* **RECORDS PROVIDED**:
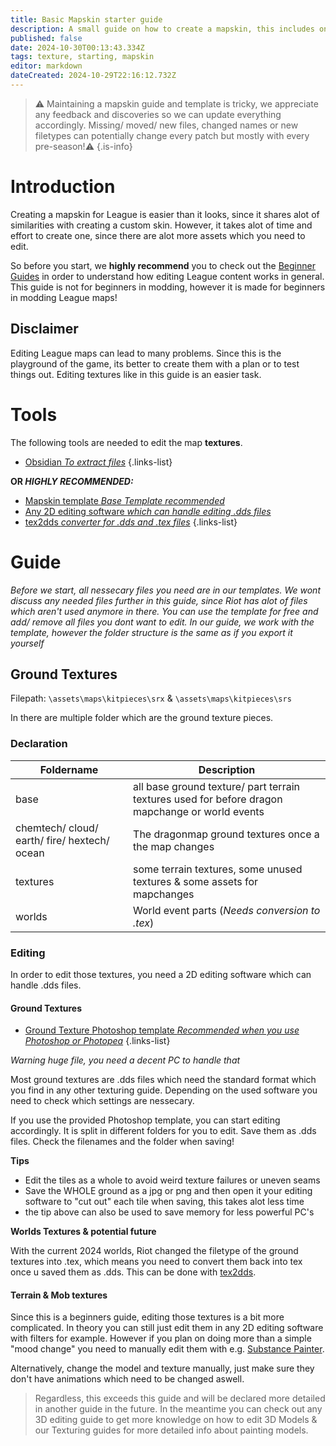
 ```yaml
---
title: Basic Mapskin starter guide
description: A small guide on how to create a mapskin, this includes only textures.
published: false
date: 2024-10-30T00:13:43.334Z
tags: texture, starting, mapskin
editor: markdown
dateCreated: 2024-10-29T22:16:12.732Z
---
```


>⚠️ Maintaining a mapskin guide and template is tricky, we appreciate any feedback and discoveries so we can update everything accordingly. Missing/ moved/ new files, changed names or new filetypes can potentially change every patch but mostly with every pre-season!⚠️
{.is-info}


# Introduction

Creating a mapskin for League is easier than it looks, since it shares alot of similarities with creating a custom skin. However, it takes alot of time and effort to create one, since there are alot more assets which you need to edit.

So before you start, we **highly recommend** you to check out the [Beginner Guides](/core-guides/get-started) in order to understand how editing League content works in general.
This guide is not for beginners in modding, however it is made for beginners in modding League maps!

## Disclaimer

Editing League maps can lead to many problems. Since this is the playground of the game, its better to create them with a plan or to test things out. Editing textures like in this guide is an easier task.


# Tools

The following tools are needed to edit the map **textures**.

- [Obsidian *To extract files*](/core-guides/tools/obsidian) 
{.links-list}

**OR *HIGHLY RECOMMENDED:***
- [Mapskin template *Base Template recommended*](/core-guides/downloadable-assets#templates)
- [Any 2D editing software *which can handle editing .dds files*](/core-guides/tools#texturing)
- [tex2dds *converter for .dds and .tex files*](/core-guides/tools/ritoddstex)
{.links-list}

# Guide

*Before we start, all nessecary files you need are in our templates. We wont discuss any needed files further in this guide, since Riot has alot of files which aren't used anymore in there. You can use the template for free and add/ remove all files you dont want to edit. In our guide, we work with the template, however the folder structure is the same as if you export it yourself*

## Ground Textures

Filepath: `\assets\maps\kitpieces\srx` & `\assets\maps\kitpieces\srs`

In there are multiple folder which are the ground texture pieces. 

### Declaration

| Foldername                                 | Description                                                                                       | 
|--------------------------------------------|---------------------------------------------------------------------------------------------------|
|base				                                 |all base ground texture/ part terrain textures used for before dragon mapchange or world events   |
|chemtech/ cloud/ earth/ fire/ hextech/ ocean|The dragonmap ground textures once a the map changes                                               |
|textures		                                 |some terrain textures, some unused textures & some assets for mapchanges|
|worlds			                                 |World event parts (*Needs conversion to .tex*)                                                                                  |

### Editing

In order to edit those textures, you need a 2D editing software which can handle .dds files. 

#### Ground Textures

- [Ground Texture Photoshop template *Recommended when you use Photoshop or Photopea*](/core-guides/downloadable-assets#mapskin-ground-texture-photoshop-template)
{.links-list}

*Warning huge file, you need a decent PC to handle that*

Most ground textures are .dds files which need the standard format which you find in any other texturing guide. Depending on the used software you need to check which settings are nessecary. 

If you use the provided Photoshop template, you can start editing accordingly. It is split in different folders for you to edit. Save them as .dds files. Check the filenames and the folder when saving! 

**Tips**
- Edit the tiles as a whole to avoid weird texture failures or uneven seams
- Save the WHOLE ground as a jpg or png and then open it your editing software to "cut out" each tile when saving, this takes alot less time
- the tip above can also be used to save memory for less powerful PC's

**Worlds Textures & potential future**

With the current 2024 worlds, Riot changed the filetype of the ground textures into .tex, which means you need to convert them back into tex once u saved them as .dds. This can be done with [tex2dds](#tools).

#### Terrain & Mob textures

Since this is a beginners guide, editing those textures is a bit more complicated. In theory you can still just edit them in any 2D editing software with filters for example. However if you plan on doing more than a simple "mood change" you need to manually edit them with e.g. [Substance Painter](/core-guides/tools#texturing). 

Alternatively, change the model and texture manually, just make sure they don't have animations which need to be changed aswell.

> Regardless, this exceeds this guide and will be declared more detailed in another guide in the future. In the meantime you can check out any 3D editing guide to get more knowledge on how to edit 3D Models & our Texturing guides for more detailed info about painting models.




























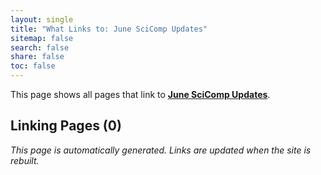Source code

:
 ```yaml
---
layout: single
title: "What Links to: June SciComp Updates"
sitemap: false
search: false
share: false
toc: false
---
```


This page shows all pages that link to **[June SciComp Updates](/scicompannounce/2018-06-01-JuneComputingUpdates/)**.

## Linking Pages (0)


*This page is automatically generated. Links are updated when the site is rebuilt.*
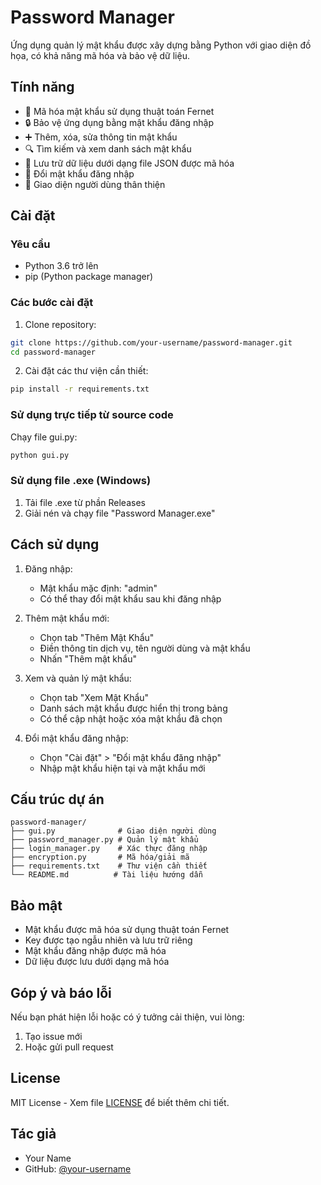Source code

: # Password Manager

Ứng dụng quản lý mật khẩu được xây dựng bằng Python với giao diện đồ họa, có khả năng mã hóa và bảo vệ dữ liệu.

## Tính năng

- 🔐 Mã hóa mật khẩu sử dụng thuật toán Fernet
- 🔒 Bảo vệ ứng dụng bằng mật khẩu đăng nhập
- ➕ Thêm, xóa, sửa thông tin mật khẩu
- 🔍 Tìm kiếm và xem danh sách mật khẩu
- 💾 Lưu trữ dữ liệu dưới dạng file JSON được mã hóa
- 🔄 Đổi mật khẩu đăng nhập
- 📱 Giao diện người dùng thân thiện

## Cài đặt

### Yêu cầu

- Python 3.6 trở lên
- pip (Python package manager)

### Các bước cài đặt

1. Clone repository:
```bash
git clone https://github.com/your-username/password-manager.git
cd password-manager
```

2. Cài đặt các thư viện cần thiết:
```bash
pip install -r requirements.txt
```

### Sử dụng trực tiếp từ source code

Chạy file gui.py:
```bash
python gui.py
```

### Sử dụng file .exe (Windows)

1. Tải file .exe từ phần Releases
2. Giải nén và chạy file "Password Manager.exe"

## Cách sử dụng

1. Đăng nhập:
   - Mật khẩu mặc định: "admin"
   - Có thể thay đổi mật khẩu sau khi đăng nhập

2. Thêm mật khẩu mới:
   - Chọn tab "Thêm Mật Khẩu"
   - Điền thông tin dịch vụ, tên người dùng và mật khẩu
   - Nhấn "Thêm mật khẩu"

3. Xem và quản lý mật khẩu:
   - Chọn tab "Xem Mật Khẩu"
   - Danh sách mật khẩu được hiển thị trong bảng
   - Có thể cập nhật hoặc xóa mật khẩu đã chọn

4. Đổi mật khẩu đăng nhập:
   - Chọn "Cài đặt" > "Đổi mật khẩu đăng nhập"
   - Nhập mật khẩu hiện tại và mật khẩu mới

## Cấu trúc dự án

```
password-manager/
├── gui.py              # Giao diện người dùng
├── password_manager.py # Quản lý mật khẩu
├── login_manager.py    # Xác thực đăng nhập
├── encryption.py       # Mã hóa/giải mã
├── requirements.txt    # Thư viện cần thiết
└── README.md          # Tài liệu hướng dẫn
```

## Bảo mật

- Mật khẩu được mã hóa sử dụng thuật toán Fernet
- Key được tạo ngẫu nhiên và lưu trữ riêng
- Mật khẩu đăng nhập được mã hóa
- Dữ liệu được lưu dưới dạng mã hóa

## Góp ý và báo lỗi

Nếu bạn phát hiện lỗi hoặc có ý tưởng cải thiện, vui lòng:
1. Tạo issue mới
2. Hoặc gửi pull request

## License

MIT License - Xem file [LICENSE](LICENSE) để biết thêm chi tiết.

## Tác giả

- Your Name
- GitHub: [@your-username](https://github.com/your-username)
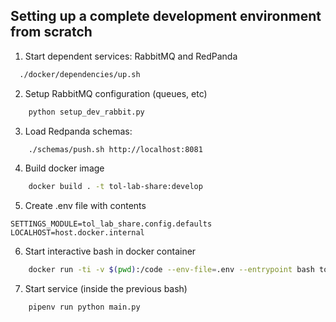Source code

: ## Setting up a complete development environment from scratch

1. Start dependent services: RabbitMQ and RedPanda
```bash
  ./docker/dependencies/up.sh
```

2. Setup RabbitMQ configuration (queues, etc)
```bash
    python setup_dev_rabbit.py
```

3. Load Redpanda schemas:
```bash
    ./schemas/push.sh http://localhost:8081
```

4. Build docker image
```bash
    docker build . -t tol-lab-share:develop
```

5. Create .env file with contents
```
SETTINGS_MODULE=tol_lab_share.config.defaults
LOCALHOST=host.docker.internal
```

6. Start interactive bash in docker container
```bash
    docker run -ti -v $(pwd):/code --env-file=.env --entrypoint bash tol-lab-share:develop
```

7. Start service (inside the previous bash)
```bash
    pipenv run python main.py
```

* **PROBLEM TO SOLVE**:
Give the count, and only the count, of lines in these records that hold the string "handle".

* **WRITTEN RESPONSE**:
3